*** Data provided Section Begins ***
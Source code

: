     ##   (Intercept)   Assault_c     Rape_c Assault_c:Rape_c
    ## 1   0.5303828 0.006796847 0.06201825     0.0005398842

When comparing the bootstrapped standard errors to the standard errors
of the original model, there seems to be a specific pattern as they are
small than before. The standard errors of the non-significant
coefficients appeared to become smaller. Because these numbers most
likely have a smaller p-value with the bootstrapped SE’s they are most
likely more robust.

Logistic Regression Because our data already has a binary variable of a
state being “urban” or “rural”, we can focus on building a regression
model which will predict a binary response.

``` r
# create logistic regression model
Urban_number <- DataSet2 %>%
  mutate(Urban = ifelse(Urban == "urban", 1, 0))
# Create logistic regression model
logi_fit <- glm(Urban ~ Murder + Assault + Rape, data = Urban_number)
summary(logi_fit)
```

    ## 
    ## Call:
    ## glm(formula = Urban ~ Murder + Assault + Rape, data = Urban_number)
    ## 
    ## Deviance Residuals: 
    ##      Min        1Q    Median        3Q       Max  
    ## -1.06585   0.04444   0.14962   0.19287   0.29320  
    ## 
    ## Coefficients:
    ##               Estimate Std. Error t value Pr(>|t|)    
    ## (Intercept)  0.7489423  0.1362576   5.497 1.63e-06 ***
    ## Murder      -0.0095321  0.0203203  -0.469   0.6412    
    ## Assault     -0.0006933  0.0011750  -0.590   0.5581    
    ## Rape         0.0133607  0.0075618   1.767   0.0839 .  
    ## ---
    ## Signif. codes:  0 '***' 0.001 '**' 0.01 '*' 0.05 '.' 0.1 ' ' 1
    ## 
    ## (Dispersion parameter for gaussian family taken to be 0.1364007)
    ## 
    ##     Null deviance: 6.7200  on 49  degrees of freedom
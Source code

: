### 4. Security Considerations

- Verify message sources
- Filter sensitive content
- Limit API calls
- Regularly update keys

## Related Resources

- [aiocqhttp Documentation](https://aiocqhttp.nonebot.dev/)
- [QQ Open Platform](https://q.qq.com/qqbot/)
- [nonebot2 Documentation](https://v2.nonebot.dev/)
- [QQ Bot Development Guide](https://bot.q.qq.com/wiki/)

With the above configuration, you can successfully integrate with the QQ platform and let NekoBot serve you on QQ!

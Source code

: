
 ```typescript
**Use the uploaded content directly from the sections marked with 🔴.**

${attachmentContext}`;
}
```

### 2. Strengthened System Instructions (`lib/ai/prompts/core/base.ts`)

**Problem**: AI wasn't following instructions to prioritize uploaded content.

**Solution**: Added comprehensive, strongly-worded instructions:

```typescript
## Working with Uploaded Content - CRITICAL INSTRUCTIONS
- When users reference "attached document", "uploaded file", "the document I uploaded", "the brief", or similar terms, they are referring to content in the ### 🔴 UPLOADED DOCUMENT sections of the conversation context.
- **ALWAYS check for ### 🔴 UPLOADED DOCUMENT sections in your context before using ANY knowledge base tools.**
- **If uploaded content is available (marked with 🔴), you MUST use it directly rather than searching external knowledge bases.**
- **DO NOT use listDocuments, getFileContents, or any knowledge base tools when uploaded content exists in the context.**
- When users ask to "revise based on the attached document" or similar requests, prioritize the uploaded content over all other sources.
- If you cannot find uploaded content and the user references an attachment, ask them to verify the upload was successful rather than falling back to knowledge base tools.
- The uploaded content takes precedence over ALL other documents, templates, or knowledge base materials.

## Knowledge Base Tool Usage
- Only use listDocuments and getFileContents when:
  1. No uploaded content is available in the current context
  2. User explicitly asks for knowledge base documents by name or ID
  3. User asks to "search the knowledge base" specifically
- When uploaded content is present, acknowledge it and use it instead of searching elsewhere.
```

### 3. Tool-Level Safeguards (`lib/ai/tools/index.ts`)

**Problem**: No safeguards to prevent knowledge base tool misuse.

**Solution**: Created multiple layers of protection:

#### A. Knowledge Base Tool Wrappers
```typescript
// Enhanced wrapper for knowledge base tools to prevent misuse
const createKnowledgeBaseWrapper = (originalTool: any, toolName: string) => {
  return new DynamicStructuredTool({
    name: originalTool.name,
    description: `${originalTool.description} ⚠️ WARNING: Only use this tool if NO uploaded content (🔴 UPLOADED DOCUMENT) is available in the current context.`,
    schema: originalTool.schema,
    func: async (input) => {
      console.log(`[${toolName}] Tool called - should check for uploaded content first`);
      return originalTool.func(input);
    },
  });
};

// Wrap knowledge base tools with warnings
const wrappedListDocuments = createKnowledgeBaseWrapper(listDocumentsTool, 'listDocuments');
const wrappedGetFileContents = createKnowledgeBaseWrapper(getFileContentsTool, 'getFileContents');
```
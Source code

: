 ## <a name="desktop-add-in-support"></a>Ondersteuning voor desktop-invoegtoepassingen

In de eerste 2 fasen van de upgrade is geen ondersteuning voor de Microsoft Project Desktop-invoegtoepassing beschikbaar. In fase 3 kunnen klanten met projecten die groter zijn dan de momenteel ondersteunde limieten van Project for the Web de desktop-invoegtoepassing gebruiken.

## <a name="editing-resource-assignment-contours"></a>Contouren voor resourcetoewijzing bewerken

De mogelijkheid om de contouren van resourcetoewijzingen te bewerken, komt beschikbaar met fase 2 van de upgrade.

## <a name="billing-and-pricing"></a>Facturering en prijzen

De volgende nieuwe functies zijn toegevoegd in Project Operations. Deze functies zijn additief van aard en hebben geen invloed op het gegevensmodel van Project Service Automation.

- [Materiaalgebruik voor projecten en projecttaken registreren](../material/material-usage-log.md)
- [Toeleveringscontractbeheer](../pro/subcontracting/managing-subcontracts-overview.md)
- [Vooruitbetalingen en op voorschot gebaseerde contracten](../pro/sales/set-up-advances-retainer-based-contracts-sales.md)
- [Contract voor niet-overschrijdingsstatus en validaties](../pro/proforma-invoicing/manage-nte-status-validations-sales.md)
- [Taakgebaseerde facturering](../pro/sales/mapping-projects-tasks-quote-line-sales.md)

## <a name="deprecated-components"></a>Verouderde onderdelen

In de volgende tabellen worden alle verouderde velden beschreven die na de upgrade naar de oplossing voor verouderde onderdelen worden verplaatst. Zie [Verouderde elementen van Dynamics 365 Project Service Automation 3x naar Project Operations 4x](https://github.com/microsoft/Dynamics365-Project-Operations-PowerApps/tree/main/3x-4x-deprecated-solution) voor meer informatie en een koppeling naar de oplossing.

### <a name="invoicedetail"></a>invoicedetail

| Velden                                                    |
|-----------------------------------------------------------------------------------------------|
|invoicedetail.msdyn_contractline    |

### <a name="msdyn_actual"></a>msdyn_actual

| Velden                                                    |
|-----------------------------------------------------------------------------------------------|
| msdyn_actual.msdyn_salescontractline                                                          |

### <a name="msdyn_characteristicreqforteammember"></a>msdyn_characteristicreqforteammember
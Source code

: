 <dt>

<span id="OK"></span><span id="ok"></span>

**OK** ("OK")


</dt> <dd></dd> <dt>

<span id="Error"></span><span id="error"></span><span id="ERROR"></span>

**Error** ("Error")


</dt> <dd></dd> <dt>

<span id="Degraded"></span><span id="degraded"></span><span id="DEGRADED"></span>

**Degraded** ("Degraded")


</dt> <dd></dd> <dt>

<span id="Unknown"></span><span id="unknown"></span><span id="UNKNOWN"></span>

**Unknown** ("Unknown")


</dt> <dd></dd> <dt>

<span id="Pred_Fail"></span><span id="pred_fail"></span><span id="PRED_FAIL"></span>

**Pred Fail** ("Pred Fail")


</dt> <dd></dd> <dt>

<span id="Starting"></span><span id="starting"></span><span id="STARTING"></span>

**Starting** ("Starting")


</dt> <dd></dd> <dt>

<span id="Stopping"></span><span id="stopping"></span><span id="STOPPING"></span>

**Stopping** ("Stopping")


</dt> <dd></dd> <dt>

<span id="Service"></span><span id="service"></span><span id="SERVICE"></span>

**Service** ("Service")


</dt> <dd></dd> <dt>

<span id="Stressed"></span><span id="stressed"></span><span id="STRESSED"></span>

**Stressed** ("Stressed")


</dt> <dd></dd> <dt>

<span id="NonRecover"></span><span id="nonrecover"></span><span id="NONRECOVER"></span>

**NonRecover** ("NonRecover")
*** Data provided Section Ends ***
→ **Task goal**:
Output the data exactly, from the first line through the line that holds "When comparing the", so that no later line appears.

→ **Response below**:
Source code

:     ##   (Intercept)   Assault_c     Rape_c Assault_c:Rape_c
    ## 1   0.5303828 0.006796847 0.06201825     0.0005398842

When comparing the bootstrapped standard errors to the standard errors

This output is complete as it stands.